____ Provided records

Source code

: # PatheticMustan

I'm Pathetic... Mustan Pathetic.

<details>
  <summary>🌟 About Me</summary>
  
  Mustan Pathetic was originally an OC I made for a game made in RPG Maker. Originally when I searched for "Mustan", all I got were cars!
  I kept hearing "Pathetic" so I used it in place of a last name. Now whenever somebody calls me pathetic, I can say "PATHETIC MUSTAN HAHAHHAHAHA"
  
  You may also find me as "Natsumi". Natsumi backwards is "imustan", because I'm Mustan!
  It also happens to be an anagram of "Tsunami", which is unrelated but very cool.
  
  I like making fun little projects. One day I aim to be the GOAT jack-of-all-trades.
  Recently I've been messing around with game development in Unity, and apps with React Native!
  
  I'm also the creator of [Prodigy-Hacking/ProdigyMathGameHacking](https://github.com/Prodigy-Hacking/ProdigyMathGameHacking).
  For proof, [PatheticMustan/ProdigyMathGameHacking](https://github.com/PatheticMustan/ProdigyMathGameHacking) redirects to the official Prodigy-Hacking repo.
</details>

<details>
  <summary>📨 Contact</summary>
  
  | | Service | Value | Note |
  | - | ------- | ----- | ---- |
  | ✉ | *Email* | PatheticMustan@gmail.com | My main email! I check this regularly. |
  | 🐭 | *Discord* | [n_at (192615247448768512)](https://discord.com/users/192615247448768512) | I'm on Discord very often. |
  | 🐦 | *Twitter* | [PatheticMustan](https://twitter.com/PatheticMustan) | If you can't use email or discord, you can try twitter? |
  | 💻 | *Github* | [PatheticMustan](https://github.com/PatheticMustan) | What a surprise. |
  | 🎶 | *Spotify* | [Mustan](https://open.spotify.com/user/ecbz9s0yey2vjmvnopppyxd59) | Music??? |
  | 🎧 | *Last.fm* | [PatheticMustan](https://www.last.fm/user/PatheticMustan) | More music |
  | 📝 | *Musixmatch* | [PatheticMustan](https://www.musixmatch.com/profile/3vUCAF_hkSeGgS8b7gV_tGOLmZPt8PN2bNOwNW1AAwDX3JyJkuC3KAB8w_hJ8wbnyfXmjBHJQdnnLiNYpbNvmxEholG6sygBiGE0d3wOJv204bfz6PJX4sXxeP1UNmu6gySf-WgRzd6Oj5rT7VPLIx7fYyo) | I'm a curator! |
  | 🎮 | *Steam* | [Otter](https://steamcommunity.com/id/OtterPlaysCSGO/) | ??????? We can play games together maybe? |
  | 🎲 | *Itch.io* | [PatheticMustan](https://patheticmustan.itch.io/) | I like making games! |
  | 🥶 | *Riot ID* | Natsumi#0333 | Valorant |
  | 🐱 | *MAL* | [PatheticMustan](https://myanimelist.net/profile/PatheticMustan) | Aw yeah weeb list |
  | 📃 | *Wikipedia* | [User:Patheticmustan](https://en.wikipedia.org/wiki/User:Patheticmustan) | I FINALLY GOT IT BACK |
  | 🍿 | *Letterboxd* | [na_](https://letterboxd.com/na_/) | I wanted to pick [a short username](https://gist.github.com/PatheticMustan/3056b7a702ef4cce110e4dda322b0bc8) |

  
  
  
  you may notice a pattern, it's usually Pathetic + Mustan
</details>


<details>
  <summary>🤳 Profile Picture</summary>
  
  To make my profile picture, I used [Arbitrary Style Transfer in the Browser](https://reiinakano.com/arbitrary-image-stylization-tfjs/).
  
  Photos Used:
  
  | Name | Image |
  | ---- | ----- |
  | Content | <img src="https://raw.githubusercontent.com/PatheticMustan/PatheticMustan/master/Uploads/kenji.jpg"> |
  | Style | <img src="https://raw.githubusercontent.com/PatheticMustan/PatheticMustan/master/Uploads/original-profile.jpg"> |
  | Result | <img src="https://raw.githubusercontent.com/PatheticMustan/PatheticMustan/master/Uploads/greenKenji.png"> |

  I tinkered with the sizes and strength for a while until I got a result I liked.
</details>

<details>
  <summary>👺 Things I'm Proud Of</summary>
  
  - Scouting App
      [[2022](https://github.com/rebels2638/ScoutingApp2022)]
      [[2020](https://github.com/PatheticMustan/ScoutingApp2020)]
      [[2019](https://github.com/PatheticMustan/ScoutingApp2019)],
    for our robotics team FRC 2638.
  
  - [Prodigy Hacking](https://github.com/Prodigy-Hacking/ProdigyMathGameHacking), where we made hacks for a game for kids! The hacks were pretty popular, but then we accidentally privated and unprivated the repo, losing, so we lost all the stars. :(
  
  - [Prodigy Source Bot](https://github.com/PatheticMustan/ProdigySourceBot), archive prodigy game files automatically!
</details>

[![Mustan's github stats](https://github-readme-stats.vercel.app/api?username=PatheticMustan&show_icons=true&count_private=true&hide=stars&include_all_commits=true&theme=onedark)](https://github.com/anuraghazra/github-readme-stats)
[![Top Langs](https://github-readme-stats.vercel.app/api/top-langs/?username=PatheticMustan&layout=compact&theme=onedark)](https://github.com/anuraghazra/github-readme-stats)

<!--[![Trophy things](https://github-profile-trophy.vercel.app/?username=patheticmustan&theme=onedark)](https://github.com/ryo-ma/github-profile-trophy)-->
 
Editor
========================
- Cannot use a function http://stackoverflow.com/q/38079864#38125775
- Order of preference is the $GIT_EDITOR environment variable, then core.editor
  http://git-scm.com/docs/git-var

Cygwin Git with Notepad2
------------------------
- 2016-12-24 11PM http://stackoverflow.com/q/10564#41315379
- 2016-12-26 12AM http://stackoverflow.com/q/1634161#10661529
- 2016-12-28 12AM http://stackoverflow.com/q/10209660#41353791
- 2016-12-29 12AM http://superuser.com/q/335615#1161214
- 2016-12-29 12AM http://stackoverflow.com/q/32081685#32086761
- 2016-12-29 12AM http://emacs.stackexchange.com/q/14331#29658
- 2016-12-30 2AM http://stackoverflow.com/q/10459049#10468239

________

# What you should do
Could you write out all the entries exactly as given?

# Task output
Source code

: # PatheticMustan

I'm Pathetic... Mustan Pathetic.

<details>
  <summary>🌟 About Me</summary>
  
  Mustan Pathetic was originally an OC I made for a game made in RPG Maker. Originally when I searched for "Mustan", all I got were cars!
  I kept hearing "Pathetic" so I used it in place of a last name. Now whenever somebody calls me pathetic, I can say "PATHETIC MUSTAN HAHAHHAHAHA"
  
  You may also find me as "Natsumi". Natsumi backwards is "imustan", because I'm Mustan!
  It also happens to be an anagram of "Tsunami", which is unrelated but very cool.
  
  I like making fun little projects. One day I aim to be the GOAT jack-of-all-trades.
  Recently I've been messing around with game development in Unity, and apps with React Native!
  
  I'm also the creator of [Prodigy-Hacking/ProdigyMathGameHacking](https://github.com/Prodigy-Hacking/ProdigyMathGameHacking).
  For proof, [PatheticMustan/ProdigyMathGameHacking](https://github.com/PatheticMustan/ProdigyMathGameHacking) redirects to the official Prodigy-Hacking repo.
</details>

<details>
  <summary>📨 Contact</summary>
  
  | | Service | Value | Note |
  | - | ------- | ----- | ---- |
  | ✉ | *Email* | PatheticMustan@gmail.com | My main email! I check this regularly. |
  | 🐭 | *Discord* | [n_at (192615247448768512)](https://discord.com/users/192615247448768512) | I'm on Discord very often. |
  | 🐦 | *Twitter* | [PatheticMustan](https://twitter.com/PatheticMustan) | If you can't use email or discord, you can try twitter? |
  | 💻 | *Github* | [PatheticMustan](https://github.com/PatheticMustan) | What a surprise. |
  | 🎶 | *Spotify* | [Mustan](https://open.spotify.com/user/ecbz9s0yey2vjmvnopppyxd59) | Music??? |
  | 🎧 | *Last.fm* | [PatheticMustan](https://www.last.fm/user/PatheticMustan) | More music |
  | 📝 | *Musixmatch* | [PatheticMustan](https://www.musixmatch.com/profile/3vUCAF_hkSeGgS8b7gV_tGOLmZPt8PN2bNOwNW1AAwDX3JyJkuC3KAB8w_hJ8wbnyfXmjBHJQdnnLiNYpbNvmxEholG6sygBiGE0d3wOJv204bfz6PJX4sXxeP1UNmu6gySf-WgRzd6Oj5rT7VPLIx7fYyo) | I'm a curator! |
  | 🎮 | *Steam* | [Otter](https://steamcommunity.com/id/OtterPlaysCSGO/) | ??????? We can play games together maybe? |
  | 🎲 | *Itch.io* | [PatheticMustan](https://patheticmustan.itch.io/) | I like making games! |
  | 🥶 | *Riot ID* | Natsumi#0333 | Valorant |
  | 🐱 | *MAL* | [PatheticMustan](https://myanimelist.net/profile/PatheticMustan) | Aw yeah weeb list |
  | 📃 | *Wikipedia* | [User:Patheticmustan](https://en.wikipedia.org/wiki/User:Patheticmustan) | I FINALLY GOT IT BACK |
  | 🍿 | *Letterboxd* | [na_](https://letterboxd.com/na_/) | I wanted to pick [a short username](https://gist.github.com/PatheticMustan/3056b7a702ef4cce110e4dda322b0bc8) |

  
  
  
  you may notice a pattern, it's usually Pathetic + Mustan
</details>


<details>
  <summary>🤳 Profile Picture</summary>
  
  To make my profile picture, I used [Arbitrary Style Transfer in the Browser](https://reiinakano.com/arbitrary-image-stylization-tfjs/).
  
  Photos Used:
  
  | Name | Image |
  | ---- | ----- |
  | Content | <img src="https://raw.githubusercontent.com/PatheticMustan/PatheticMustan/master/Uploads/kenji.jpg"> |
  | Style | <img src="https://raw.githubusercontent.com/PatheticMustan/PatheticMustan/master/Uploads/original-profile.jpg"> |
  | Result | <img src="https://raw.githubusercontent.com/PatheticMustan/PatheticMustan/master/Uploads/greenKenji.png"> |

  I tinkered with the sizes and strength for a while until I got a result I liked.
</details>

<details>
  <summary>👺 Things I'm Proud Of</summary>
  
  - Scouting App
      [[2022](https://github.com/rebels2638/ScoutingApp2022)]
      [[2020](https://github.com/PatheticMustan/ScoutingApp2020)]
      [[2019](https://github.com/PatheticMustan/ScoutingApp2019)],
    for our robotics team FRC 2638.
  
  - [Prodigy Hacking](https://github.com/Prodigy-Hacking/ProdigyMathGameHacking), where we made hacks for a game for kids! The hacks were pretty popular, but then we accidentally privated and unprivated the repo, losing, so we lost all the stars. :(
  
  - [Prodigy Source Bot](https://github.com/PatheticMustan/ProdigySourceBot), archive prodigy game files automatically!
</details>

[![Mustan's github stats](https://github-readme-stats.vercel.app/api?username=PatheticMustan&show_icons=true&count_private=true&hide=stars&include_all_commits=true&theme=onedark)](https://github.com/anuraghazra/github-readme-stats)
[![Top Langs](https://github-readme-stats.vercel.app/api/top-langs/?username=PatheticMustan&layout=compact&theme=onedark)](https://github.com/anuraghazra/github-readme-stats)

<!--[![Trophy things](https://github-profile-trophy.vercel.app/?username=patheticmustan&theme=onedark)](https://github.com/ryo-ma/github-profile-trophy)-->
 
Editor
========================
- Cannot use a function http://stackoverflow.com/q/38079864#38125775
- Order of preference is the $GIT_EDITOR environment variable, then core.editor
  http://git-scm.com/docs/git-var

Cygwin Git with Notepad2
------------------------
- 2016-12-24 11PM http://stackoverflow.com/q/10564#41315379
- 2016-12-26 12AM http://stackoverflow.com/q/1634161#10661529
- 2016-12-28 12AM http://stackoverflow.com/q/10209660#41353791
- 2016-12-29 12AM http://superuser.com/q/335615#1161214
- 2016-12-29 12AM http://stackoverflow.com/q/32081685#32086761
- 2016-12-29 12AM http://emacs.stackexchange.com/q/14331#29658
- 2016-12-30 2AM http://stackoverflow.com/q/10459049#10468239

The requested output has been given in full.